The California foie gras law or Senate Bill 1520 (S.B. 1520) is a California State statute that prohibits the "force feed[ing of] a bird for the purpose of enlarging the bird's liver beyond normal size" (California Health and Safety Code § 25981) as well as the sale of products that are a result of this process (§ 25982). This outlawed the traditional method of producing foie gras in California. The law was enacted in 2004 and went into effect on July 1, 2012. The law has been challenged repeatedly since its enactment. The ninth circuit in 2022 upheld a lower court’s 2020 ruling, which allowed residents to purchase foie gras for their individual use from out-of-state retailers.

On January 7, 2015, U.S. District Judge Stephen V. Wilson held that the portion of California's law banning the sale of foie gras within the state (California Health and Safety Code § 25982) was preempted by the federal Poultry Products Inspection Act, and enjoined the California Attorney General from enforcing it. That decision was overturned on appeal on September 15, 2017, but the decision was stayed until December 17 to permit the plaintiffs to petition the U.S. Supreme Court for certiorari. The certiorari petition was filed on March 9, 2018, and denied on January 7, 2019, leaving the lower court ruling in effect. In 2023, the Supreme Court of the United States declined to take up the case, leaving the ban in place.

==Background==
S.B 1520 was introduced in the California Senate on February 19, 2004 by the Senate President pro tempore John Burton at the request of a coalition of animal protection organizations that included Viva!USA, Farm Sanctuary, Los Angeles Lawyers for Animals, and the Association of Veterinarians for Animal Rights.

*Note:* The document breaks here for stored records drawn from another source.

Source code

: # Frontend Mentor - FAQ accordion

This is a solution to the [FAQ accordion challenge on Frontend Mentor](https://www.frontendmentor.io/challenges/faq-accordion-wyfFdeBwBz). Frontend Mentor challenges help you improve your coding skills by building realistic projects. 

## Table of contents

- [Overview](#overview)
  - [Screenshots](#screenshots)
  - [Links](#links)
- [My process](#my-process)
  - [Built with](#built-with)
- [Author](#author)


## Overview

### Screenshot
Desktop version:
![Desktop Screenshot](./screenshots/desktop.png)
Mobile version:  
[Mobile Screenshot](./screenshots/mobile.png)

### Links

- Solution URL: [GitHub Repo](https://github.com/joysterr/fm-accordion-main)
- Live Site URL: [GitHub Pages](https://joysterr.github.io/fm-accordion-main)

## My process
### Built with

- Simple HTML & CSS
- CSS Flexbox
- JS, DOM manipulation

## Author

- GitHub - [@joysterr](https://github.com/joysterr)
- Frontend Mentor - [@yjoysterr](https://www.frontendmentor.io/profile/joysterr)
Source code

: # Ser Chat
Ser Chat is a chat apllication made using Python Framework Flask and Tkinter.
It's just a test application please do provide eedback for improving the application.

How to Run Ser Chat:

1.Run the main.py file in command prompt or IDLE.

Burton stated, "We just shouldn't be cramming a tube down a duck's throat and forcing in food to make foie gras," and that foie gras production is "an inhumane process that other countries have sensibly banned. I'm pleased California will be next on the list."

The legislature passed the bill and it was signed into law by Governor Arnold Schwarzenegger on September 29, 2004.

The law included a provision that it would take effect almost eight years after enactment in order to allow time for techniques to be developed by which foie gras could be produced without force-feeding birds. As of the date the law took effect, no such technique had been developed that was deemed commercially viable.

During the months leading up to the date when the law would go into effect, some California restaurants hosted elaborate multi-course meals featuring foie gras in many forms, drawing patrons who wanted to eat foie gras before the ban went into effect.

==Lawsuits seeking to overturn law==

A lawsuit was filed in U.S. District Court in Los Angeles on July 2, 2012, seeking to overturn the California foie gras law on the ground that it is unconstitutionally vague. The plaintiffs are two foie gras producers and a southern California restaurant group that served foie gras until the ban took effect. On July 18, 2012, U.S. District Court Judge Stephen V. Wilson denied the plaintiffs' request for a temporary injunction that would have immediately suspended the foie gras ban. On September 19, 2012, Judge Wilson denied the plaintiffs' request for a preliminary injunction against enforcement of the law.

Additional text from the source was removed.